───── Dataset extract

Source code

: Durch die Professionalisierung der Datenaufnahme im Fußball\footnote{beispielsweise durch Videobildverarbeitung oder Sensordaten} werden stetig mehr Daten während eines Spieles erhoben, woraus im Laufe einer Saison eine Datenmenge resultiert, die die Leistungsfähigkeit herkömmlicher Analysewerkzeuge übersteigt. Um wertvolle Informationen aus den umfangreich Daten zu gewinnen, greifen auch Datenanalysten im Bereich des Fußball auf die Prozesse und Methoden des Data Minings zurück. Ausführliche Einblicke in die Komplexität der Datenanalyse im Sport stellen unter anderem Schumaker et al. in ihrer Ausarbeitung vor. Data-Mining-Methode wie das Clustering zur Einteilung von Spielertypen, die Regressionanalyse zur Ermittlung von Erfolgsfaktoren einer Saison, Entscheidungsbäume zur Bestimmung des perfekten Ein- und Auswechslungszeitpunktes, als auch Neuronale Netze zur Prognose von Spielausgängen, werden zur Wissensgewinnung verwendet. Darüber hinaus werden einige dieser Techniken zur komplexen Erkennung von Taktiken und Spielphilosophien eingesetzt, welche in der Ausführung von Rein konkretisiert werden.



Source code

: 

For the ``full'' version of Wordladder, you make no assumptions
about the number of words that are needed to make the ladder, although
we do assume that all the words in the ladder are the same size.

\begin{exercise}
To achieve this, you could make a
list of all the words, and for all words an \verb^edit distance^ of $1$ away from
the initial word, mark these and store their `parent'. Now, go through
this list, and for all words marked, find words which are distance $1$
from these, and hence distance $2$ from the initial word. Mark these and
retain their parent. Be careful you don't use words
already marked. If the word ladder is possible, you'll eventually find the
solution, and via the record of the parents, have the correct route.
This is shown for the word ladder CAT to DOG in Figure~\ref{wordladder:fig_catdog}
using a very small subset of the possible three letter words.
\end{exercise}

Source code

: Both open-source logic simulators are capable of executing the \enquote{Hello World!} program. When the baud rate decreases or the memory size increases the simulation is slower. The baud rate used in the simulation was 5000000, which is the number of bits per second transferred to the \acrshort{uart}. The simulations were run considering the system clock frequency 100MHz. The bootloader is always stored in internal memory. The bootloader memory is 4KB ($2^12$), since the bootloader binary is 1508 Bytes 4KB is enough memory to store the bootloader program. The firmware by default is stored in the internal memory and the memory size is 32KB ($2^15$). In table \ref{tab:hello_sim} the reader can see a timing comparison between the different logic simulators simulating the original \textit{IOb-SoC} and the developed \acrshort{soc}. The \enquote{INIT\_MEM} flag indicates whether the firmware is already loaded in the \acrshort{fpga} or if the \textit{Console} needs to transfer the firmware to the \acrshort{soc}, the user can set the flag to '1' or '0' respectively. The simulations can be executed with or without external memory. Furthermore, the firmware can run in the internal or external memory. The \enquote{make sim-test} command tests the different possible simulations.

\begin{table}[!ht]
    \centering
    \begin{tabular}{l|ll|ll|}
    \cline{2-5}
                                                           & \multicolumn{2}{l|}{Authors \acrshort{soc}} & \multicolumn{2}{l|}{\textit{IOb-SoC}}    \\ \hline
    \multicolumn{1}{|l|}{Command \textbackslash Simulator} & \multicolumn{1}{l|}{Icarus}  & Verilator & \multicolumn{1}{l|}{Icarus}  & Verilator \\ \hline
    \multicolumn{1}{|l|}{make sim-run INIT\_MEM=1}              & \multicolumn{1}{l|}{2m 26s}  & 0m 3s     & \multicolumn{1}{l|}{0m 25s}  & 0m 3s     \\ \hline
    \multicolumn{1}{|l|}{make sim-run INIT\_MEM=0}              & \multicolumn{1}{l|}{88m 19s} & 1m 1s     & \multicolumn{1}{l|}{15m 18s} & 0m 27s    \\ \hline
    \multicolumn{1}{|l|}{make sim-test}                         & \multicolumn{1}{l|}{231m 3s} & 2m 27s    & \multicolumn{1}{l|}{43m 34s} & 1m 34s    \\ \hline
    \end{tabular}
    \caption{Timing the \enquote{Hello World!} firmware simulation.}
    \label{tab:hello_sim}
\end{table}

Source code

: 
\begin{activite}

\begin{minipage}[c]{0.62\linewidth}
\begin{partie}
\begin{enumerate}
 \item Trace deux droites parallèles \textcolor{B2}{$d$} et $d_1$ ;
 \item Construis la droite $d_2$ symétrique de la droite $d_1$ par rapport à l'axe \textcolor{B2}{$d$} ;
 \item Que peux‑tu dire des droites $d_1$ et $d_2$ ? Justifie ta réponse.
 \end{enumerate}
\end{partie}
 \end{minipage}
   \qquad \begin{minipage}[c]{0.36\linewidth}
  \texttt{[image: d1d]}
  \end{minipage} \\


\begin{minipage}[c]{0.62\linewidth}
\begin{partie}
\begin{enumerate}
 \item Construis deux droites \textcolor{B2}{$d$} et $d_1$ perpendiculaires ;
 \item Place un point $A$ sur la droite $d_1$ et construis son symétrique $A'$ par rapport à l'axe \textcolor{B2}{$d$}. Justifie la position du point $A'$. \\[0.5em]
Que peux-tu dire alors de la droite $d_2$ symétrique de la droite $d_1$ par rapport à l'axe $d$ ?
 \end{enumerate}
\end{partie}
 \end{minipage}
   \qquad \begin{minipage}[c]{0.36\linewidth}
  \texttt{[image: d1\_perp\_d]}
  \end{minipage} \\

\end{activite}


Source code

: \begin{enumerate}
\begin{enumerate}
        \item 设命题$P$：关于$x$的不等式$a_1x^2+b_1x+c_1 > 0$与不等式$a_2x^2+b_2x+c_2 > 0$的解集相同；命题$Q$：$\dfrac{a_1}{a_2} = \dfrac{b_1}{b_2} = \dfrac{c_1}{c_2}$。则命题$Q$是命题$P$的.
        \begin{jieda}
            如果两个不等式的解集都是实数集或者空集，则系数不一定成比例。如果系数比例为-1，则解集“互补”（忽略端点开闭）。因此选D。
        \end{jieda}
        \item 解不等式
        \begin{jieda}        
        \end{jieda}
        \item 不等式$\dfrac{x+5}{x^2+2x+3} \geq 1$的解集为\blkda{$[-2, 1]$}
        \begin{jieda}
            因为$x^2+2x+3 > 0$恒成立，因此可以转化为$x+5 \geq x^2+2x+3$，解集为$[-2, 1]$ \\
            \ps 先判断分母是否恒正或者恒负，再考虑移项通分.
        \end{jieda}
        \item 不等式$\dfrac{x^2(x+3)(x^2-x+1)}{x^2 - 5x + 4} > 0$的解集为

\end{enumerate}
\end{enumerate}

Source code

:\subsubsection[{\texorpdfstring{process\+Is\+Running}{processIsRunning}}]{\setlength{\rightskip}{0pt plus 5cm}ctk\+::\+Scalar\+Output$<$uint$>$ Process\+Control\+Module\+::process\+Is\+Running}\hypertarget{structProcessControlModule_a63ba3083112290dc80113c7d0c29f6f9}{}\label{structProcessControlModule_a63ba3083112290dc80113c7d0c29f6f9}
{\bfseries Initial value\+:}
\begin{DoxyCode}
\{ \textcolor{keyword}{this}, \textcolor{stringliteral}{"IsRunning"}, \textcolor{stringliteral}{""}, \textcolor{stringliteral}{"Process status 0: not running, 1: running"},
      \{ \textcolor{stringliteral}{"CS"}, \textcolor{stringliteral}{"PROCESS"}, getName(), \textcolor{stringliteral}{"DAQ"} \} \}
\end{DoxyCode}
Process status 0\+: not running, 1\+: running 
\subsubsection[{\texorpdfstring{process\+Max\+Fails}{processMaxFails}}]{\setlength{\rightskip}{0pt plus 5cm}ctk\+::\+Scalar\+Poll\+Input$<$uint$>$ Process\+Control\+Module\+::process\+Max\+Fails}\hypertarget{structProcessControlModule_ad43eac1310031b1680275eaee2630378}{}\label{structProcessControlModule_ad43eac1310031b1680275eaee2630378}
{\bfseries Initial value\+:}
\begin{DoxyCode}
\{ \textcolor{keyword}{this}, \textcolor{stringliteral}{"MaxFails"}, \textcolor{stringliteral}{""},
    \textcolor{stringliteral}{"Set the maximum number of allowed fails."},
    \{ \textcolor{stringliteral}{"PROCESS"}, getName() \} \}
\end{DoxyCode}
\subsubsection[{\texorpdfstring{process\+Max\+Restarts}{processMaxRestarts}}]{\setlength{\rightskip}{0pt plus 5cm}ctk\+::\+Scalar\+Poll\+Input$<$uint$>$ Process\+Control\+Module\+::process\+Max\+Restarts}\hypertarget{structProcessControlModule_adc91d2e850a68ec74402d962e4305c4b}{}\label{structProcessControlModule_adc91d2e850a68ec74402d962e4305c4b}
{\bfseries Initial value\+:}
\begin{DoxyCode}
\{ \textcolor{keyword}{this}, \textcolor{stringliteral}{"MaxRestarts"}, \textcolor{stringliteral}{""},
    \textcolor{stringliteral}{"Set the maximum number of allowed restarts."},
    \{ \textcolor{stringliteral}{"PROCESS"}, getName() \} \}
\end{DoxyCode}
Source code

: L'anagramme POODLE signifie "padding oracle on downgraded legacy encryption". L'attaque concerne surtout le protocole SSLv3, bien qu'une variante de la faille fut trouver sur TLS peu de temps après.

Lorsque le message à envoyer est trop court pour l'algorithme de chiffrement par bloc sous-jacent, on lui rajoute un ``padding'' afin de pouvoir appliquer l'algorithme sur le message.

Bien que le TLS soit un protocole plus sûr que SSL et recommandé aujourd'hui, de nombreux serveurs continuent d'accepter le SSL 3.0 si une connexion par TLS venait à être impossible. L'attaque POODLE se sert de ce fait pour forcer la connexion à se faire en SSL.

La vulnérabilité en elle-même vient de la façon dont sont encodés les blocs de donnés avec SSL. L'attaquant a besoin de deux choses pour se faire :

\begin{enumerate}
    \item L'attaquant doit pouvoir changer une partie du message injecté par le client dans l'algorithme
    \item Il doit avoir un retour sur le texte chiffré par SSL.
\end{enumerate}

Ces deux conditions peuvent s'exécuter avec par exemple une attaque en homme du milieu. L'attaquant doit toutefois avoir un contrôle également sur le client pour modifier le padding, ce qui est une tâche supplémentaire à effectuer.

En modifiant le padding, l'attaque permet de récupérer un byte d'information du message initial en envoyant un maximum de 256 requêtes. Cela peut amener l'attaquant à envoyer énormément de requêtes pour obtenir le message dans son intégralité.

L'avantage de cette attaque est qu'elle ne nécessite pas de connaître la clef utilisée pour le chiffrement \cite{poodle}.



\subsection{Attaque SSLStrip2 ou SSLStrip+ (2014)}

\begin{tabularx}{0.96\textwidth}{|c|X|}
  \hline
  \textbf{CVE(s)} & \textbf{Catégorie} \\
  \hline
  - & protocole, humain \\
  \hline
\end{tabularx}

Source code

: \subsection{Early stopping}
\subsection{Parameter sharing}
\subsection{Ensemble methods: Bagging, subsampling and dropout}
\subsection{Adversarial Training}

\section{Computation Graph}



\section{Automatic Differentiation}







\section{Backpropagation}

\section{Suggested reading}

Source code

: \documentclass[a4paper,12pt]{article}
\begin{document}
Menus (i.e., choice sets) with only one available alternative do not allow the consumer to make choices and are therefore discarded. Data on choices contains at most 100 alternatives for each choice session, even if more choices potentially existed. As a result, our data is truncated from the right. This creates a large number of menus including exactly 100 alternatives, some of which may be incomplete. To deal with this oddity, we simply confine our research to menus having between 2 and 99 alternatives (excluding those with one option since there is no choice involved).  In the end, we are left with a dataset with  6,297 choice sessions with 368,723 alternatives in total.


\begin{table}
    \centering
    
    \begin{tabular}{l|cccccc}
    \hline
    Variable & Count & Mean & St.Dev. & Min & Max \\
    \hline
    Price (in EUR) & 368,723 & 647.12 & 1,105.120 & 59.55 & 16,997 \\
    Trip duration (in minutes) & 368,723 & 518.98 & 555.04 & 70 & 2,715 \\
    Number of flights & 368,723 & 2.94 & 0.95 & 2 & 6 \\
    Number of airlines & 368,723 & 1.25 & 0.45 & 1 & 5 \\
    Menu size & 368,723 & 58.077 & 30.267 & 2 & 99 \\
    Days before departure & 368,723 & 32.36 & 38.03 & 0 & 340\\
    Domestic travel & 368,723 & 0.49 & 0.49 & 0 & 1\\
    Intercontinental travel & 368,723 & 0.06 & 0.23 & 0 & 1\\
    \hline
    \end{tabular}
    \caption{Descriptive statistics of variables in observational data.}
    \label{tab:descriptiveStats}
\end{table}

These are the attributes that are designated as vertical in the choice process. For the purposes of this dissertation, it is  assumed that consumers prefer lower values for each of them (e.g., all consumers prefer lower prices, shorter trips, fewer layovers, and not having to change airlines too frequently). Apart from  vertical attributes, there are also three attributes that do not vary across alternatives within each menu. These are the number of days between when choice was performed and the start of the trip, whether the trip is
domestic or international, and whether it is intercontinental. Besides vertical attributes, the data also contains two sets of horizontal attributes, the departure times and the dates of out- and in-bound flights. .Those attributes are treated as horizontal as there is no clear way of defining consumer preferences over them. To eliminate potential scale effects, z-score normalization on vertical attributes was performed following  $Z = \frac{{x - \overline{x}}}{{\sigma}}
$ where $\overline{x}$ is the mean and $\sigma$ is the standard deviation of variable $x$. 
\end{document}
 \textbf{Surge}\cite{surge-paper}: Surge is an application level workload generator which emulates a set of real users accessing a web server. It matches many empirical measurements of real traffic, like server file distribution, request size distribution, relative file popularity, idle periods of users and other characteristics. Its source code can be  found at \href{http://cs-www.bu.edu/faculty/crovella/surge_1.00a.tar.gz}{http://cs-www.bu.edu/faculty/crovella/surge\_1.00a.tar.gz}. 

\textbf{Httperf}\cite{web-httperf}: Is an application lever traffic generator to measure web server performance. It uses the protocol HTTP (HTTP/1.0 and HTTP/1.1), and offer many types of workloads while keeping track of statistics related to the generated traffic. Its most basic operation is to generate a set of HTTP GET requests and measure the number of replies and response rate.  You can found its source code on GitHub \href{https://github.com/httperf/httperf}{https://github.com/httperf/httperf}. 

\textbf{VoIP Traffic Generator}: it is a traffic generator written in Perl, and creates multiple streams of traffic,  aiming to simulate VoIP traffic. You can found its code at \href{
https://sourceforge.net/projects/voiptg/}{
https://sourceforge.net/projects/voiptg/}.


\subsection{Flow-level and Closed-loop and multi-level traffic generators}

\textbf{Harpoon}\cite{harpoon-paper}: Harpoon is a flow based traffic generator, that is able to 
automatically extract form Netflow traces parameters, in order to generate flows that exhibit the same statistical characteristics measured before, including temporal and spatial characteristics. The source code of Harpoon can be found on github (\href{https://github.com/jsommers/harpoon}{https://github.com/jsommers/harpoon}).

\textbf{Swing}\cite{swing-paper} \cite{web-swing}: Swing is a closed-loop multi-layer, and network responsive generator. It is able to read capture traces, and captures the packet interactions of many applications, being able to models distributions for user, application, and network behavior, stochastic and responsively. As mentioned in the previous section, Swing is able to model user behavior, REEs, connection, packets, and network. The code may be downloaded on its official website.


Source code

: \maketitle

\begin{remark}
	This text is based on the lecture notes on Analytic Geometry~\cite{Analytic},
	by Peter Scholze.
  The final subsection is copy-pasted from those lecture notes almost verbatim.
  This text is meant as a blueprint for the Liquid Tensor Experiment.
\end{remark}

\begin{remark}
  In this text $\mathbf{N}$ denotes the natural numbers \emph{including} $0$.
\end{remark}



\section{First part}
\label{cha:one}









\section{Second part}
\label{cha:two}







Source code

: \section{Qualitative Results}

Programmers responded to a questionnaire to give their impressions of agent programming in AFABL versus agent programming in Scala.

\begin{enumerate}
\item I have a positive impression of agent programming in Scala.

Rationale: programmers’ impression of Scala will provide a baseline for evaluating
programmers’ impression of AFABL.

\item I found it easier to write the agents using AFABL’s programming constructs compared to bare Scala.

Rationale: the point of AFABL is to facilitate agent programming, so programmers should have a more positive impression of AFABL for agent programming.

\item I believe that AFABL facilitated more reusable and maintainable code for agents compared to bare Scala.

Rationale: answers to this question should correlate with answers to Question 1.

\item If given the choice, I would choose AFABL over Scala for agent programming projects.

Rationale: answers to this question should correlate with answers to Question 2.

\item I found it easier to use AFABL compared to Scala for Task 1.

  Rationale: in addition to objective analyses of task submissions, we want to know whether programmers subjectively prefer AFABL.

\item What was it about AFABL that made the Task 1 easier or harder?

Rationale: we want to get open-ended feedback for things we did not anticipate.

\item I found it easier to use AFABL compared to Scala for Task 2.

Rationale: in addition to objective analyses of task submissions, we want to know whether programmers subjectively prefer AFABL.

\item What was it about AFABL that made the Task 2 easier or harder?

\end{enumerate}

──────────

▸ **What is being asked**
Number of lines holding the word "easier" in the material: give this value and nothing more.

▸ **Response to this task**
5